■ **BRIEF**: Please return all lines of the data below containing the string "缓冲区管理".

■ **DATA IN THIS EXERCISE**:

---+---

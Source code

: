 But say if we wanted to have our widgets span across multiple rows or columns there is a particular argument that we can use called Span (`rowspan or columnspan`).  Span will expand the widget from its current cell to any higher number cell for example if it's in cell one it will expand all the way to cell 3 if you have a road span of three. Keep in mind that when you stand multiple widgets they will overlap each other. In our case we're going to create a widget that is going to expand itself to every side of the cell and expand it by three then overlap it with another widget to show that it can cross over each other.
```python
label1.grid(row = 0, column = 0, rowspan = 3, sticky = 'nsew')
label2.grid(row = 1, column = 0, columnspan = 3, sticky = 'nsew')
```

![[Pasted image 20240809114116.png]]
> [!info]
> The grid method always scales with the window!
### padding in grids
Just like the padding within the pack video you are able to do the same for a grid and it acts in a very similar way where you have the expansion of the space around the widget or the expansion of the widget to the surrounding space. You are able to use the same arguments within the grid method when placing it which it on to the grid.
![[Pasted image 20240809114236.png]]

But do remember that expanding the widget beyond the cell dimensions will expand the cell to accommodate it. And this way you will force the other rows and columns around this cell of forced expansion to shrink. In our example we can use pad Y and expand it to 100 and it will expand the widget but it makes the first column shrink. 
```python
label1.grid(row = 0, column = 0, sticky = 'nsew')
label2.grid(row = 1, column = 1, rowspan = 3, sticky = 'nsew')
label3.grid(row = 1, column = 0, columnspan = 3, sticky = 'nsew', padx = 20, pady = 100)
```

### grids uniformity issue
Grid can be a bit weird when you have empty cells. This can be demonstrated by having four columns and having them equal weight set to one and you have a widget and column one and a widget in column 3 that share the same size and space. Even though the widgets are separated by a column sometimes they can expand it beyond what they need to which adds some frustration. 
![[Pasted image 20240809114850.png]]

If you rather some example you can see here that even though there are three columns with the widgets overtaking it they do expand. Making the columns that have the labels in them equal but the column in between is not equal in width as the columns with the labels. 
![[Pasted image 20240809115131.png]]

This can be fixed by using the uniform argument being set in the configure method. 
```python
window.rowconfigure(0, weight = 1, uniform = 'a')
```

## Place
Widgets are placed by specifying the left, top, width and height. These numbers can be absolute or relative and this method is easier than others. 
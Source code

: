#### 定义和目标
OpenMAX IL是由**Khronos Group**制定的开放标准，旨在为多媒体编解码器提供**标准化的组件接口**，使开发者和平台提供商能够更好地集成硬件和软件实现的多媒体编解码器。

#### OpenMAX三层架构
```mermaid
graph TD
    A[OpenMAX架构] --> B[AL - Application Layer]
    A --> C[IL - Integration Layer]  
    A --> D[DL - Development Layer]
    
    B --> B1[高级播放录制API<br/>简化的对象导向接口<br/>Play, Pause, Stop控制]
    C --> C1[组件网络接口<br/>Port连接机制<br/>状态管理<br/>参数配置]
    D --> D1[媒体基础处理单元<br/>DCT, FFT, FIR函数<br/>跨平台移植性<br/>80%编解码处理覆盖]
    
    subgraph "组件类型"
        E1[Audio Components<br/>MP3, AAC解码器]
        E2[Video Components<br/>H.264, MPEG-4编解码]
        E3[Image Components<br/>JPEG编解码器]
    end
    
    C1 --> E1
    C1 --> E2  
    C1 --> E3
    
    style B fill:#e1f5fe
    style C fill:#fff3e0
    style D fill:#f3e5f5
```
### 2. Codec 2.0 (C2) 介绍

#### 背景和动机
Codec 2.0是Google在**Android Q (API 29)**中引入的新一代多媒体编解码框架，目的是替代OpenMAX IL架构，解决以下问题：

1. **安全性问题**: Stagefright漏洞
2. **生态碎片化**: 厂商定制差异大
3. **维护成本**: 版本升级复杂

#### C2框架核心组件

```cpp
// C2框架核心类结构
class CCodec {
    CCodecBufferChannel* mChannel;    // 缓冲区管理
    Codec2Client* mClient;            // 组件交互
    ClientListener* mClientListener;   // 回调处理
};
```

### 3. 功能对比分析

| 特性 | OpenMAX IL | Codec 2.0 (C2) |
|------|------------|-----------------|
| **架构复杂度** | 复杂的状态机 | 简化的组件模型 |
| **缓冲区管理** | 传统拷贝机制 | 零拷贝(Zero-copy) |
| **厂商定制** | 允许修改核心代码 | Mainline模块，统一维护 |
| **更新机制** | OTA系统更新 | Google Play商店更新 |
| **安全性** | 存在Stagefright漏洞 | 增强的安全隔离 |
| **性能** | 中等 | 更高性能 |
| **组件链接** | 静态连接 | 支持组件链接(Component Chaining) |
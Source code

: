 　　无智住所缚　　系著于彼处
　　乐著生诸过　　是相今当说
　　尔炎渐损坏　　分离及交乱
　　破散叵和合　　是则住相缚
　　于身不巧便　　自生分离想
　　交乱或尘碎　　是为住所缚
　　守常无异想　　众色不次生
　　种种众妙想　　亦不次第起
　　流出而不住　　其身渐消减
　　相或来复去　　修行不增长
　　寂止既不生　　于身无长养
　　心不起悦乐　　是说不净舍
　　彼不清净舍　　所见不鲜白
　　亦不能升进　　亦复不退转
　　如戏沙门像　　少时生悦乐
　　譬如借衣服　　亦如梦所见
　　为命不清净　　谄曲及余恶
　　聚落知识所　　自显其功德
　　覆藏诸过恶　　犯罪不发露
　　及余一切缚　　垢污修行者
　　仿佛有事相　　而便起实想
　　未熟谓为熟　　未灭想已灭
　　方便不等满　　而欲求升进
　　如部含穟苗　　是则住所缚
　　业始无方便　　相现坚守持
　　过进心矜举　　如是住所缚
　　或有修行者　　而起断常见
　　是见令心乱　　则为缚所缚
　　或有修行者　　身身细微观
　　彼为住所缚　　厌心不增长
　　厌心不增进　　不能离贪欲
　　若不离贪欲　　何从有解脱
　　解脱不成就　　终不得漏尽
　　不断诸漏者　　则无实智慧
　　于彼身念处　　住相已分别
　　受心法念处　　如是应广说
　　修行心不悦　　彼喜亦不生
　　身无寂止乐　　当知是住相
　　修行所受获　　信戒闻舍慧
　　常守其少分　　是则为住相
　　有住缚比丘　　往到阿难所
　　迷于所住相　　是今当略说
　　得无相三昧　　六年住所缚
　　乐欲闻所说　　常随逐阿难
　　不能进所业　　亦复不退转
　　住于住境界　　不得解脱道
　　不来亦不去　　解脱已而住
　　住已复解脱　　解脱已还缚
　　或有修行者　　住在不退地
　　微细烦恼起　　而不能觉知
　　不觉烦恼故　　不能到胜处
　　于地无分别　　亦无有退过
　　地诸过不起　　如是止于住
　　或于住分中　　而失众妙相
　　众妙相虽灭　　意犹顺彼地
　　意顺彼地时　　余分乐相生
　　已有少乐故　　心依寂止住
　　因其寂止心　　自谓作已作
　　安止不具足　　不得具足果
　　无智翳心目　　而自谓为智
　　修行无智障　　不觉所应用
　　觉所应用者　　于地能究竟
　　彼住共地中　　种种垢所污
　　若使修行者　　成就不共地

---+---

■ **OUTPUT BELOW**:
    CCodecBufferChannel* mChannel;    // 缓冲区管理
| **缓冲区管理** | 传统拷贝机制 | 零拷贝(Zero-copy) |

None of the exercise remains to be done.